Packendes Menetekel: „Belshazzar“ in Halle ****

bel.jpgKeine Frage: Konkurrenz belebt das Geschaeft. Die szenische Festspiel-Produktion von Haendels englischem Oratorium „Belshazzar“ uebertrifft die luxurioese, aber glanzlose Auffuehrung der Berliner Staatsoper mit Abstand. Belshazzar (Nicholas Sales) und sein Hofstaat erscheinen hier im Kostuem der Haendelzeit, eine dekadente Gesellschaft wie einem Sittenbild Hogarth’s entsprungen. Die Juden gleichen dem einfachen Landvolk, geleitet wie eine brave Herde von dem in strengem Schwarz gekleideten Propheten Daniel (David DQ Lee). Gegenpol ist die persische Soldateska, wilde Partisanen mit Gewehren und Revolvern aus der Zeit des 20.Jahrhunderts. Deren Anfuehrer Cyrus (Jordi Domenech) entpuppt sich trotz seiner freundlichen Worte am Ende, nachdem er den Babylonierkoenig im Pistolenduell getoetet hat, als neuer Usurpator – das Karusell der Maechtigen dreht sich weiter. Der auf Maessigung und Ausgleich bedachten Koenigin-Mutter (exzellent: Romelia Lichtenstein) bleibt nur der Abgang in Resignation.
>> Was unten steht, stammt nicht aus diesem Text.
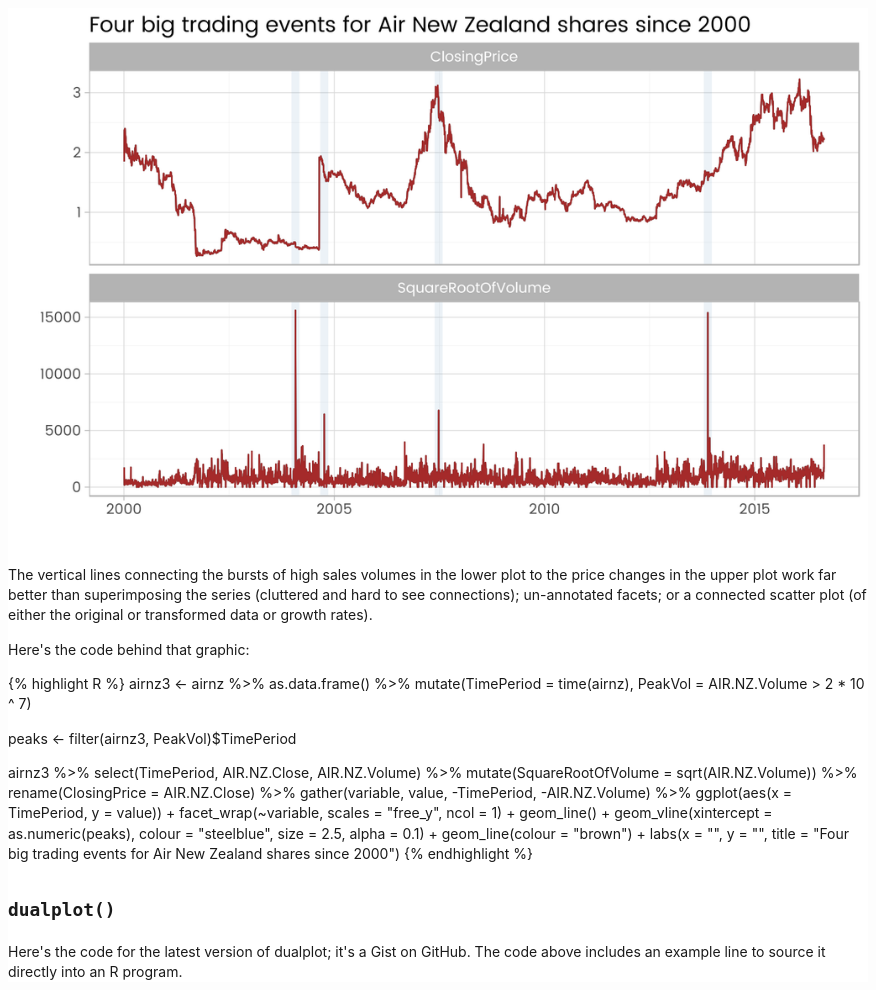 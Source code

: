 ![airnz](/img/0052-airnz.svg)

The vertical lines connecting the bursts of high sales volumes in the lower plot to the price changes in the upper plot work far better than superimposing the series (cluttered and hard to see connections); un-annotated facets; or a connected scatter plot (of either the original or transformed data or growth rates).

Here's the code behind that graphic:
                     
{% highlight R %}
airnz3 <- airnz %>%
   as.data.frame() %>%
   mutate(TimePeriod = time(airnz),
          PeakVol = AIR.NZ.Volume > 2 * 10 ^ 7) 

peaks <- filter(airnz3, PeakVol)$TimePeriod

airnz3 %>%
   select(TimePeriod, AIR.NZ.Close, AIR.NZ.Volume) %>%
   mutate(SquareRootOfVolume = sqrt(AIR.NZ.Volume)) %>%
   rename(ClosingPrice = AIR.NZ.Close) %>%
   gather(variable, value, -TimePeriod, -AIR.NZ.Volume) %>%
   ggplot(aes(x = TimePeriod, y = value)) +
   facet_wrap(~variable, scales = "free_y", ncol = 1) +
   geom_line() +
   geom_vline(xintercept = as.numeric(peaks), colour = "steelblue", size = 2.5, alpha = 0.1) +
   geom_line(colour = "brown") +
   labs(x = "", y = "", title = "Four big trading events for Air New Zealand shares since 2000")
{% endhighlight %}

## `dualplot()`					 
Here's the code for the latest version of dualplot; it's a Gist on GitHub.  The code above includes an example line to source it directly into an R program.

<script src="https://gist.github.com/ellisp/4002241def4e2b360189e58c3f461b4a.js"></script>
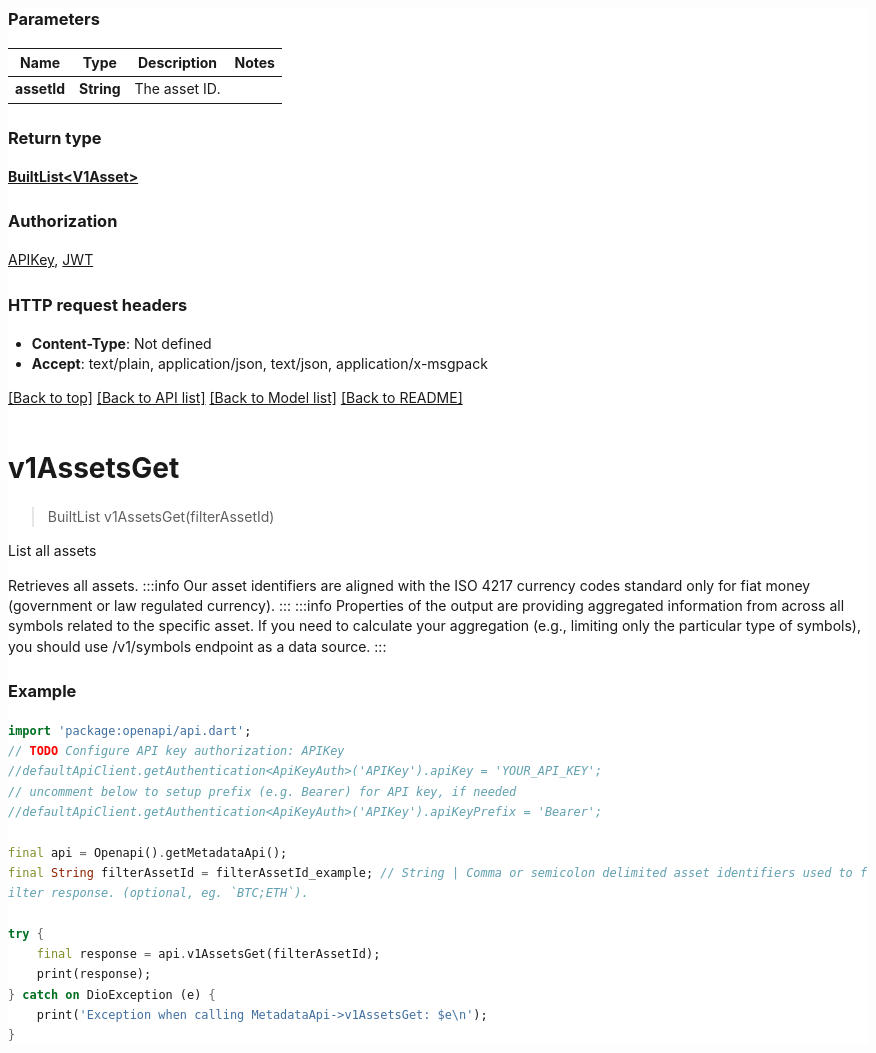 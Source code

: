 ### Parameters

Name | Type | Description  | Notes
------------- | ------------- | ------------- | -------------
 **assetId** | **String**| The asset ID. | 

### Return type

[**BuiltList&lt;V1Asset&gt;**](V1Asset.md)

### Authorization

[APIKey](../README.md#APIKey), [JWT](../README.md#JWT)

### HTTP request headers

 - **Content-Type**: Not defined
 - **Accept**: text/plain, application/json, text/json, application/x-msgpack

[[Back to top]](#) [[Back to API list]](../README.md#documentation-for-api-endpoints) [[Back to Model list]](../README.md#documentation-for-models) [[Back to README]](../README.md)

# **v1AssetsGet**
> BuiltList<V1Asset> v1AssetsGet(filterAssetId)

List all assets

Retrieves all assets.              :::info Our asset identifiers are aligned with the ISO 4217 currency codes standard only for fiat money (government or law regulated currency). :::              :::info Properties of the output are providing aggregated information from across all symbols related to the specific asset. If you need to calculate your aggregation (e.g., limiting only the particular type of symbols), you should use /v1/symbols endpoint as a data source. :::

### Example
```dart
import 'package:openapi/api.dart';
// TODO Configure API key authorization: APIKey
//defaultApiClient.getAuthentication<ApiKeyAuth>('APIKey').apiKey = 'YOUR_API_KEY';
// uncomment below to setup prefix (e.g. Bearer) for API key, if needed
//defaultApiClient.getAuthentication<ApiKeyAuth>('APIKey').apiKeyPrefix = 'Bearer';

final api = Openapi().getMetadataApi();
final String filterAssetId = filterAssetId_example; // String | Comma or semicolon delimited asset identifiers used to filter response. (optional, eg. `BTC;ETH`).

try {
    final response = api.v1AssetsGet(filterAssetId);
    print(response);
} catch on DioException (e) {
    print('Exception when calling MetadataApi->v1AssetsGet: $e\n');
}
```
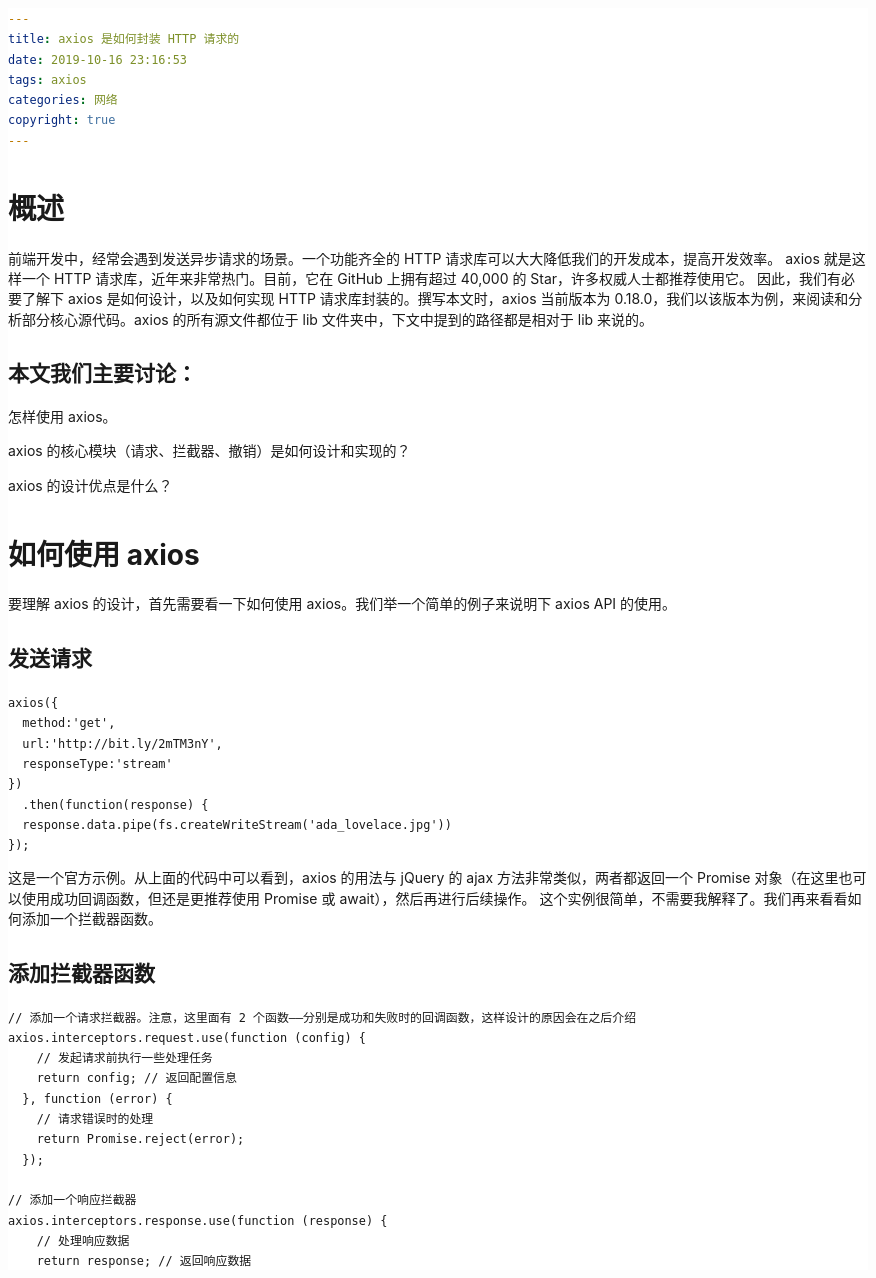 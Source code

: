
 ```yaml
---
title: axios 是如何封装 HTTP 请求的
date: 2019-10-16 23:16:53
tags: axios
categories: 网络
copyright: true
---
```

# 概述

前端开发中，经常会遇到发送异步请求的场景。一个功能齐全的 HTTP 请求库可以大大降低我们的开发成本，提高开发效率。
axios 就是这样一个 HTTP 请求库，近年来非常热门。目前，它在 GitHub 上拥有超过 40,000 的 Star，许多权威人士都推荐使用它。
因此，我们有必要了解下 axios 是如何设计，以及如何实现 HTTP 请求库封装的。撰写本文时，axios 当前版本为 0.18.0，我们以该版本为例，来阅读和分析部分核心源代码。axios 的所有源文件都位于 lib 文件夹中，下文中提到的路径都是相对于 lib 来说的。

## 本文我们主要讨论：

怎样使用 axios。


axios 的核心模块（请求、拦截器、撤销）是如何设计和实现的？


axios 的设计优点是什么？



# 如何使用 axios

要理解 axios 的设计，首先需要看一下如何使用 axios。我们举一个简单的例子来说明下 axios API 的使用。

## 发送请求

```
axios({
  method:'get',
  url:'http://bit.ly/2mTM3nY',
  responseType:'stream'
})
  .then(function(response) {
  response.data.pipe(fs.createWriteStream('ada_lovelace.jpg'))
});
```

这是一个官方示例。从上面的代码中可以看到，axios 的用法与 jQuery 的 ajax 方法非常类似，两者都返回一个 Promise 对象（在这里也可以使用成功回调函数，但还是更推荐使用 Promise 或 await），然后再进行后续操作。
这个实例很简单，不需要我解释了。我们再来看看如何添加一个拦截器函数。

## 添加拦截器函数

```
// 添加一个请求拦截器。注意，这里面有 2 个函数——分别是成功和失败时的回调函数，这样设计的原因会在之后介绍
axios.interceptors.request.use(function (config) {
    // 发起请求前执行一些处理任务
    return config; // 返回配置信息
  }, function (error) {
    // 请求错误时的处理
    return Promise.reject(error);
  });

// 添加一个响应拦截器
axios.interceptors.response.use(function (response) {
    // 处理响应数据
    return response; // 返回响应数据
```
Kraftvoll inszeniert Regisseur Philippe Calvino dieses Spiel mit und um die Macht, effektvoll ist die Gestaltung der Buehne (Pierre Noevel) mit leicht verschiebbaren Treppen und Portalen, Video-Projektionen lassen die farbigen Mauern Babylons schimmern und das Menetekel-Blut ueber die Stufen rinnen, lustige Einlagen (die drei Weisen als Hip-Hopper oder die „laufenden“ Wappen-Loewen) heitern die alttestamentarisch-duestere Geschichte auf. Das auf historischen Instrumenten spielende Haendelfestspielorchester unter der zupackenden Leitung von Martin Haselboeck macht aus dem philosophischen Oratorium tatsaechlich eine spannende Oper: barockes Musiktheater und zeitgenoesisches Menetekel zugleich. Da auch die Saenger und der Chor auf hohem musikalischen Niveau ihre Rollen eindrucksvoll und ueberzeugend interpretieren, darf man ueber einige szenische Ungeschicklichkeiten (Gestaltung der Orgie, Cyprus auf dem Hebe-Krahn am Schluss) freundlich hinwegsehen. Eine schoene und aktuelle Auffuehrung ohne modischen „Trash“ und intellektuell-verbraemte Maetzchen.